To solve this problem effectively, we can use the "sliding window" technique. The key idea behind this technique is to maintain a "window" of size k that moves through the array, one element at a time, updating the sum of the window as it goes. By doing this, we avoid recalculating the sum for each subarray from scratch, which leads to significant time savings.

Here's the intuition step-by-step:

  • First, calculate the sum of the initial window, which is the sum of the first k elements.
  • This sum is our current maximum sum (and, as it stands, the maximum average since we would divide this by k).
  • Now, slide the window by one element to the right.

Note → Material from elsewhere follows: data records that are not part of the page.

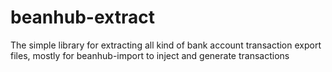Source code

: # beanhub-extract
The simple library for extracting all kind of bank account transaction export files, mostly for beanhub-import to inject and generate transactions

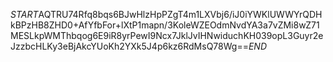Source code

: $START$AQTRU74Rfq8bqs6BJwHlzHpPZgT4m1LXVbj6/iJ0iYWKlUWWYrQDHkBPzHB8ZHD0+AfYfbFor+lXtP1mapn/3KoleWZEOdmNvdYA3a7vZMi8wZ71MESLkpWMThbqog6E9iR8yrPewI9Ncx7JklJvIHNwiduchKH039opL3Guyr2eJzzbcHLKy3eBjAkcYUoKh2YXk5J4p6kz6RdMsQ78Wg==$END$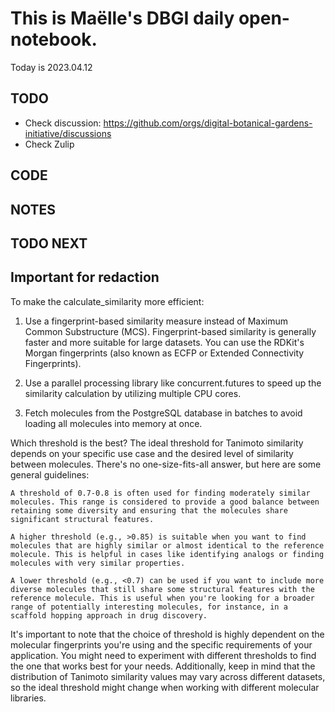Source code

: 

# This is Maëlle's DBGI daily open-notebook.

Today is 2023.04.12


## TODO

- Check discussion: https://github.com/orgs/digital-botanical-gardens-initiative/discussions
- Check Zulip

## CODE

## NOTES

## TODO NEXT



## Important for redaction

To make the calculate_similarity more efficient:
  1. Use a fingerprint-based similarity measure instead of Maximum Common Substructure (MCS). Fingerprint-based similarity is generally faster and more suitable for large datasets. You can use the RDKit's Morgan fingerprints (also known as ECFP or Extended Connectivity Fingerprints).

  2. Use a parallel processing library like concurrent.futures to speed up the similarity calculation by utilizing multiple CPU cores.

  3. Fetch molecules from the PostgreSQL database in batches to avoid loading all molecules into memory at once.


Which threshold is the best? 
The ideal threshold for Tanimoto similarity depends on your specific use case and the desired level of similarity between molecules. There's no one-size-fits-all answer, but here are some general guidelines:

    A threshold of 0.7-0.8 is often used for finding moderately similar molecules. This range is considered to provide a good balance between retaining some diversity and ensuring that the molecules share significant structural features.

    A higher threshold (e.g., >0.85) is suitable when you want to find molecules that are highly similar or almost identical to the reference molecule. This is helpful in cases like identifying analogs or finding molecules with very similar properties.

    A lower threshold (e.g., <0.7) can be used if you want to include more diverse molecules that still share some structural features with the reference molecule. This is useful when you're looking for a broader range of potentially interesting molecules, for instance, in a scaffold hopping approach in drug discovery.

It's important to note that the choice of threshold is highly dependent on the molecular fingerprints you're using and the specific requirements of your application. You might need to experiment with different thresholds to find the one that works best for your needs. Additionally, keep in mind that the distribution of Tanimoto similarity values may vary across different datasets, so the ideal threshold might change when working with different molecular libraries.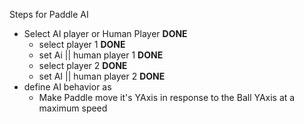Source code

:Steps for Paddle AI

- Select AI player or Human Player **DONE**
  - select player 1 **DONE**
  - set Ai || human player 1 **DONE**
  - select player 2 **DONE**
  - set AI || human player 2 **DONE**
- define AI behavior as
  - Make Paddle move it's YAxis in response to the Ball YAxis at a maximum speed
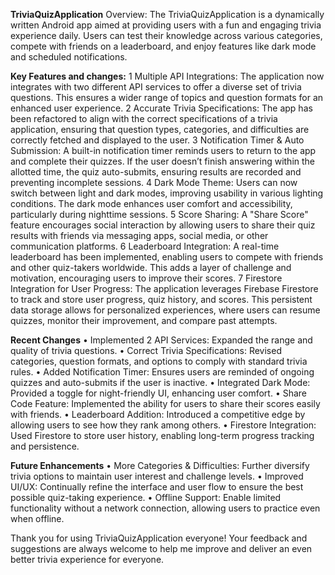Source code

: **TriviaQuizApplication**
Overview: The TriviaQuizApplication is a dynamically written Android app aimed at providing users with a fun and engaging trivia experience daily. Users can test their knowledge across various categories, compete with friends on a leaderboard, and enjoy features like dark mode and scheduled notifications.

**Key Features and changes:**
	1	Multiple API Integrations: The application now integrates with two different API services to offer a diverse set of trivia questions. This ensures a wider range of topics and question formats for an enhanced user experience.
	2	Accurate Trivia Specifications: The app has been refactored to align with the correct specifications of a trivia application, ensuring that question types, categories, and difficulties are correctly fetched and displayed to the user.
	3	Notification Timer & Auto Submission: A built-in notification timer reminds users to return to the app and complete their quizzes. If the user doesn’t finish answering within the allotted time, the quiz auto-submits, ensuring results are recorded and preventing incomplete sessions.
	4	Dark Mode Theme: Users can now switch between light and dark modes, improving usability in various lighting conditions. The dark mode enhances user comfort and accessibility, particularly during nighttime sessions.
	5	Score Sharing: A "Share Score" feature encourages social interaction by allowing users to share their quiz results with friends via messaging apps, social media, or other communication platforms.
	6	Leaderboard Integration: A real-time leaderboard has been implemented, enabling users to compete with friends and other quiz-takers worldwide. This adds a layer of challenge and motivation, encouraging users to improve their scores.
	7	Firestore Integration for User Progress: The application leverages Firebase Firestore to track and store user progress, quiz history, and scores. This persistent data storage allows for personalized experiences, where users can resume quizzes, monitor their improvement, and compare past attempts.

**Recent Changes**
	•	Implemented 2 API Services: Expanded the range and quality of trivia questions.
	•	Correct Trivia Specifications: Revised categories, question formats, and options to comply with standard trivia rules.
	•	Added Notification Timer: Ensures users are reminded of ongoing quizzes and auto-submits if the user is inactive.
	•	Integrated Dark Mode: Provided a toggle for night-friendly UI, enhancing user comfort.
	•	Share Code Feature: Implemented the ability for users to share their scores easily with friends.
	•	Leaderboard Addition: Introduced a competitive edge by allowing users to see how they rank among others.
	•	Firestore Integration: Used Firestore to store user history, enabling long-term progress tracking and persistence.

**Future Enhancements**
	•	More Categories & Difficulties: Further diversify trivia options to maintain user interest and challenge levels.
	•	Improved UI/UX: Continually refine the interface and user flow to ensure the best possible quiz-taking experience.
	•	Offline Support: Enable limited functionality without a network connection, allowing users to practice even when offline.

Thank you for using TriviaQuizApplication everyone! Your feedback and suggestions are always welcome to help me improve and deliver an even better trivia experience for everyone.
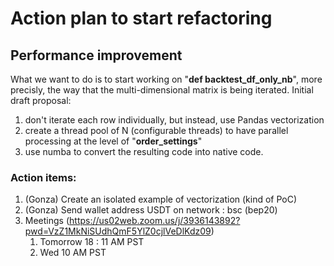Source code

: 
# Action plan to start refactoring

## Performance improvement
What we want to do is to start working on "**def backtest_df_only_nb**", more precisly, the way that the multi-dimensional matrix is being iterated. Initial draft proposal:
1. don't iterate each row individually, but instead, use Pandas vectorization
2. create a thread pool of N (configurable threads) to have parallel processing at the level of "**order_settings**"
3. use numba to convert the resulting code into native code.


### Action items:
1. (Gonza) Create an isolated example of vectorization (kind of PoC)
2. (Gonza) Send wallet address USDT on network : bsc (bep20)
2. Meetings (https://us02web.zoom.us/j/3936143892?pwd=VzZ1MkNiSUdhQmF5YlZ0cjlVeDlKdz09)
    1. Tomorrow 18 : 11 AM PST
    2. Wed 10 AM PST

This means adding the element that comes after the current window and subtracting the element that is leaving the window.
  • Update the maximum sum if the new window's sum is greater.
  • Repeat this process of sliding the window and updating the maximum sum until we have visited all possible windows of size k.
  • Since the maximum sum will have been found by the time we've checked all windows, we can simply take the maximum sum and divide it by k to find the maximum average.

This approach is efficient because it calculates the necessary sum in constant time for each step of the sliding window instead of linear time if we were to add up k elements again and again. Therefore, the overall time complexity is O(n), where n is the number of elements in the array.

Learn more about Sliding Window patterns.

Solution Approach

The solution is implemented using the sliding window pattern as mentioned:

  1. Initialization: The first step is to calculate the sum of the first k elements. This is done via the expression sum(nums[:k]). We initialize a variable s with this initial sum, and also we initialize an ans variable with the same value because, at this point, this is the maximum sum we have found, and hence the maximum average as well.

  2. Sliding the Window:

    • The for loop with for i in range(k, len(nums)): begins the process of sliding the window across the array. The variable i represents the right boundary of the current window.
    • As the window slides, we add the new rightmost element to our sum with s += nums[i] and remove the leftmost element of the previous window with - nums[i - k]. This enables us to maintain the sum of exactly k elements.
    • After adjusting the sum, we then check if the new sum (s) is greater than the previously recorded maximum sum (ans). If it is, we update ans with ans = max(ans, s).
  3. Calculating the Maximum Average:

    • Once the window has slid from the start to the end of the array, the maximum sum of any subarray with length k will be stored in ans.
    • The final step is to divide ans by k to find the maximum average value, which is returned as the result of the function: return ans / k.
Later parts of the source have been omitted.